● Task statement
Search the records for the string "number". Copy each line where it occurs.

(Document images with source code)
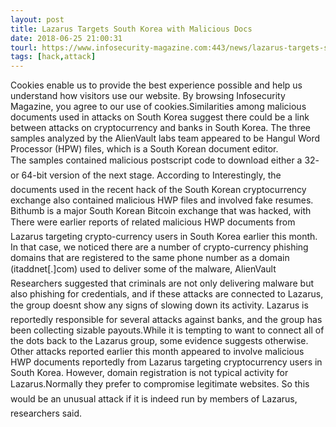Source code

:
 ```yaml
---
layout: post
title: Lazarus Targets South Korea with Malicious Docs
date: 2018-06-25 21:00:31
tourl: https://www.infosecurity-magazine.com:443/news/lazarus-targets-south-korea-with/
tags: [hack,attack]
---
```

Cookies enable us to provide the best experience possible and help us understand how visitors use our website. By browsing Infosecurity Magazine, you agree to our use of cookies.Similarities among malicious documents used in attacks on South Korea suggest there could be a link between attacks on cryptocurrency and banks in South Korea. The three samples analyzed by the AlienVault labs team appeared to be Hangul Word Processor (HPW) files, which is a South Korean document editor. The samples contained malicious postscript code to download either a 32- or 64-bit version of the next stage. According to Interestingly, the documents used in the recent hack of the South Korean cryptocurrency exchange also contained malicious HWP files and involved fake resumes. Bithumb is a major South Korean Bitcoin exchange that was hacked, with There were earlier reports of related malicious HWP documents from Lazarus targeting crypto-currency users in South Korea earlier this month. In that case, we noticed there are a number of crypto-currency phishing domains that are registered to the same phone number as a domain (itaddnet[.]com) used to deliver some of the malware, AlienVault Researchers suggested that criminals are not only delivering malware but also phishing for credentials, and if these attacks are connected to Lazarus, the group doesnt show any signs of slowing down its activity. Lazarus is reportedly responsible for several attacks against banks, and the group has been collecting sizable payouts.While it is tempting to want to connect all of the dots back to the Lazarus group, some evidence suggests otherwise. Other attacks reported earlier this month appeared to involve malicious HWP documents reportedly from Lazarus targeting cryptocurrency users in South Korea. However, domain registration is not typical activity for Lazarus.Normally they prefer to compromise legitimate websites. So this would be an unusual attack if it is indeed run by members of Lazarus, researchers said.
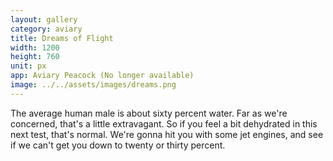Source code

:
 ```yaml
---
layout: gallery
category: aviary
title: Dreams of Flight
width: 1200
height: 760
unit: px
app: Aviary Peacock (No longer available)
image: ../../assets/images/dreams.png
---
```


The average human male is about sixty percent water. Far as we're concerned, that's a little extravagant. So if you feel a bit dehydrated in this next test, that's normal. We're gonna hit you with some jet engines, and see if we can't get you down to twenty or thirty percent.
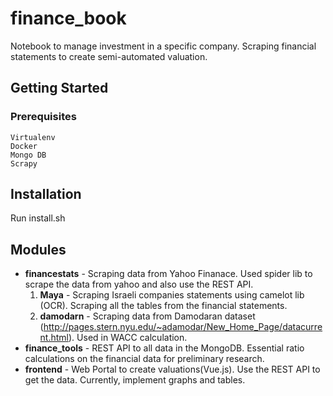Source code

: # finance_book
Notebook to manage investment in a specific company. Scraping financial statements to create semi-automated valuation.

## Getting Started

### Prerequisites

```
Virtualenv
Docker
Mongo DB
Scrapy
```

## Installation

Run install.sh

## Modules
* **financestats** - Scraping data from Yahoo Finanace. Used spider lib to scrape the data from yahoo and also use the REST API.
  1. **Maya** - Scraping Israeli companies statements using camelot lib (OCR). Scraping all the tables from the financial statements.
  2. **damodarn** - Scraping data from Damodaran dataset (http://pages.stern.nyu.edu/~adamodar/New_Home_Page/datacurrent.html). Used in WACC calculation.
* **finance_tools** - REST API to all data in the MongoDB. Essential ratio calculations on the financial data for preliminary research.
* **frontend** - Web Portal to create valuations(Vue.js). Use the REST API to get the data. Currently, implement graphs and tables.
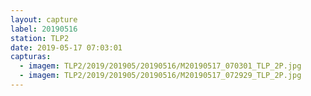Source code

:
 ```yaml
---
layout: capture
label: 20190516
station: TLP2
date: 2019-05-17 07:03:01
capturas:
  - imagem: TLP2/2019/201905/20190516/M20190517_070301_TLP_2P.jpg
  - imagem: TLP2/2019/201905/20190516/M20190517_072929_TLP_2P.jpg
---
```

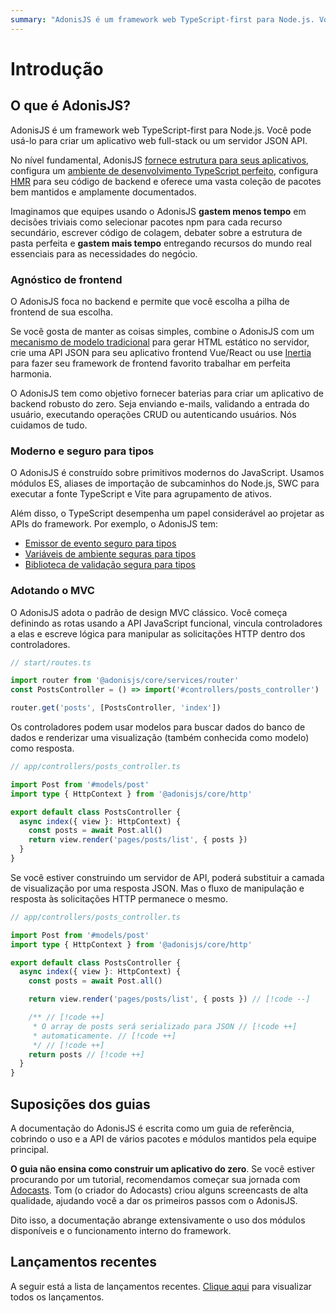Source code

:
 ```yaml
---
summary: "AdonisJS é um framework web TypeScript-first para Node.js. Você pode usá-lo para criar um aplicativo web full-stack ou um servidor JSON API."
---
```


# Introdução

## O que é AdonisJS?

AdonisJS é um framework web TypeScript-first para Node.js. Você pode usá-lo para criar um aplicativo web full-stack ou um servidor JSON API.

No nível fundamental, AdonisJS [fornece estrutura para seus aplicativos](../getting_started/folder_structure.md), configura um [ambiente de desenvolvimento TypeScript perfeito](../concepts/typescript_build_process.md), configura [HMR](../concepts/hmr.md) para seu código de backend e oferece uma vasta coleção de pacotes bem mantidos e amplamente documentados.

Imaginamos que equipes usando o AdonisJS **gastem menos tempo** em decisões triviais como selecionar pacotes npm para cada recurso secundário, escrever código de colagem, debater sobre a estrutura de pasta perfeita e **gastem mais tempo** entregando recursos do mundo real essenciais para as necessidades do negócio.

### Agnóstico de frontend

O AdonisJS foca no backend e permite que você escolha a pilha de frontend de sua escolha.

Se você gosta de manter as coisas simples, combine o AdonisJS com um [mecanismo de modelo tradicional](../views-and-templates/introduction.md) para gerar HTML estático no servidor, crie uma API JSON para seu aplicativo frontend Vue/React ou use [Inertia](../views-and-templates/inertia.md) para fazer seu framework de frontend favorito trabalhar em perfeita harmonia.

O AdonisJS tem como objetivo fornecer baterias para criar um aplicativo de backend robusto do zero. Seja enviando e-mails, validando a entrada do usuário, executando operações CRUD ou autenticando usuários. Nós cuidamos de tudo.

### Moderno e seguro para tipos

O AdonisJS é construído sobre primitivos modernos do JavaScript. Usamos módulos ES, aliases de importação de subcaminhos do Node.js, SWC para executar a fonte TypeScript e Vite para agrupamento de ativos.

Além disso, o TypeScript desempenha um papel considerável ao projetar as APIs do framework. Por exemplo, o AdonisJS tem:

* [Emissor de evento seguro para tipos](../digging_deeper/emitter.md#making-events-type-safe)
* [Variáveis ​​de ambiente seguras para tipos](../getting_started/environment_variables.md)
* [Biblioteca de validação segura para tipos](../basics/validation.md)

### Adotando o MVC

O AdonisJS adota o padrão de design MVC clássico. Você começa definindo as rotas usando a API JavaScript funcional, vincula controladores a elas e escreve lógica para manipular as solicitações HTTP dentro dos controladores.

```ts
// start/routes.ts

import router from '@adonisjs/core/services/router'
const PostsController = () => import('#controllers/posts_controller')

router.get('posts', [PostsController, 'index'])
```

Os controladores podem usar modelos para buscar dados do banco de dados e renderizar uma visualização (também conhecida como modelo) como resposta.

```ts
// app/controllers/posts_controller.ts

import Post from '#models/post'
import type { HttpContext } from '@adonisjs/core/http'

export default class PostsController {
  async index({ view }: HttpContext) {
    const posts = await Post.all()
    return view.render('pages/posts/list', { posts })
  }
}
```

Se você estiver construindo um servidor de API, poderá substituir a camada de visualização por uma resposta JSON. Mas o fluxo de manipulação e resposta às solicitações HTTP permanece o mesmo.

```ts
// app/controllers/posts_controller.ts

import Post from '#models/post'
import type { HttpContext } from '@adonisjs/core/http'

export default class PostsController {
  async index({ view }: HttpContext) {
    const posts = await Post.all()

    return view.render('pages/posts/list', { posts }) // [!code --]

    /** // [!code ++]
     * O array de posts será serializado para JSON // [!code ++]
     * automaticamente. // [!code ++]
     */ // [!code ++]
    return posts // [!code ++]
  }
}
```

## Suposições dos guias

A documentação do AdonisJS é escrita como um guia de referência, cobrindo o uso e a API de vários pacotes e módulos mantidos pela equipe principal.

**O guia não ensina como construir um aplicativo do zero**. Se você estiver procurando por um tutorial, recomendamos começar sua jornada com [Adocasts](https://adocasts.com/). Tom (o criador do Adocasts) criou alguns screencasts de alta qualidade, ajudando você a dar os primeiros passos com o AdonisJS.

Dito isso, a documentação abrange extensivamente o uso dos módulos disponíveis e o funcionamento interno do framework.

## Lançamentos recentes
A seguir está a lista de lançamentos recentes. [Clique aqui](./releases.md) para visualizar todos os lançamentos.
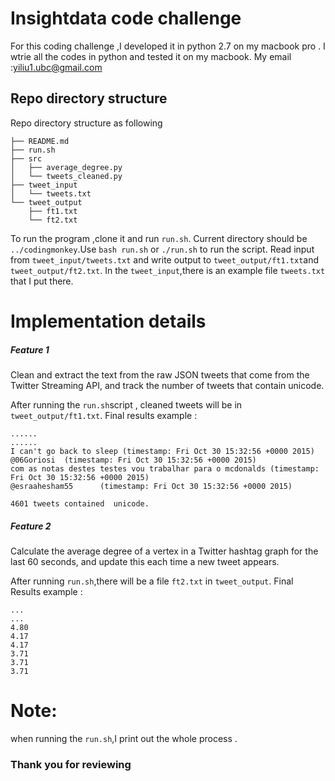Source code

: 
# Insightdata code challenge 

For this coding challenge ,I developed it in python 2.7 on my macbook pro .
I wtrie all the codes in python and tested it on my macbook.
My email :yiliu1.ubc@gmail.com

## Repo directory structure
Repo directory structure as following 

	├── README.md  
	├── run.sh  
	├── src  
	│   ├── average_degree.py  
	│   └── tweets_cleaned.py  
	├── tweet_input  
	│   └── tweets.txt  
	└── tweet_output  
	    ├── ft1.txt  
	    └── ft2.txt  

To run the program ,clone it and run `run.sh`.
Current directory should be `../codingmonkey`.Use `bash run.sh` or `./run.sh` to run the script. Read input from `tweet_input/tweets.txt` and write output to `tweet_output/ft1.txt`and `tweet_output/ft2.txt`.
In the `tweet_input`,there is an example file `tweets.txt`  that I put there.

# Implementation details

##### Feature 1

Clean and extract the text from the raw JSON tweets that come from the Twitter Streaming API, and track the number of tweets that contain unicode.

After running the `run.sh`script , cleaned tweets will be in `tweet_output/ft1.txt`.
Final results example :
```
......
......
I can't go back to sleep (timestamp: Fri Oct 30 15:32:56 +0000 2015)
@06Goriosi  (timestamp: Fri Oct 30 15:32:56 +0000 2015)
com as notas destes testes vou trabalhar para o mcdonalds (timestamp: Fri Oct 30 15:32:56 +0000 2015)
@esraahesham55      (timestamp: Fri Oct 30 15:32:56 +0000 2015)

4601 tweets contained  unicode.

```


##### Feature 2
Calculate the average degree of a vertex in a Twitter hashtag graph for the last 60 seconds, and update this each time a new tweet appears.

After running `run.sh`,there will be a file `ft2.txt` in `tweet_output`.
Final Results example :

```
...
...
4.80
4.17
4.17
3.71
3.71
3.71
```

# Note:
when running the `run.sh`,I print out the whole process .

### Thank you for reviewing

● Problem solution
Cookies enable us to provide the best experience possible and help us understand how visitors use our website. By browsing Infosecurity Magazine, you agree to our use of cookies.Similarities among malicious documents used in attacks on South Korea suggest there could be a link between attacks on cryptocurrency and banks in South Korea. The three samples analyzed by the AlienVault labs team appeared to be Hangul Word Processor (HPW) files, which is a South Korean document editor. The samples contained malicious postscript code to download either a 32- or 64-bit version of the next stage. According to Interestingly, the documents used in the recent hack of the South Korean cryptocurrency exchange also contained malicious HWP files and involved fake resumes. Bithumb is a major South Korean Bitcoin exchange that was hacked, with There were earlier reports of related malicious HWP documents from Lazarus targeting crypto-currency users in South Korea earlier this month. In that case, we noticed there are a number of crypto-currency phishing domains that are registered to the same phone number as a domain (itaddnet[.]com) used to deliver some of the malware, AlienVault Researchers suggested that criminals are not only delivering malware but also phishing for credentials, and if these attacks are connected to Lazarus, the group doesnt show any signs of slowing down its activity. Lazarus is reportedly responsible for several attacks against banks, and the group has been collecting sizable payouts.While it is tempting to want to connect all of the dots back to the Lazarus group, some evidence suggests otherwise. Other attacks reported earlier this month appeared to involve malicious HWP documents reportedly from Lazarus targeting cryptocurrency users in South Korea. However, domain registration is not typical activity for Lazarus.Normally they prefer to compromise legitimate websites. So this would be an unusual attack if it is indeed run by members of Lazarus, researchers said.
Clean and extract the text from the raw JSON tweets that come from the Twitter Streaming API, and track the number of tweets that contain unicode.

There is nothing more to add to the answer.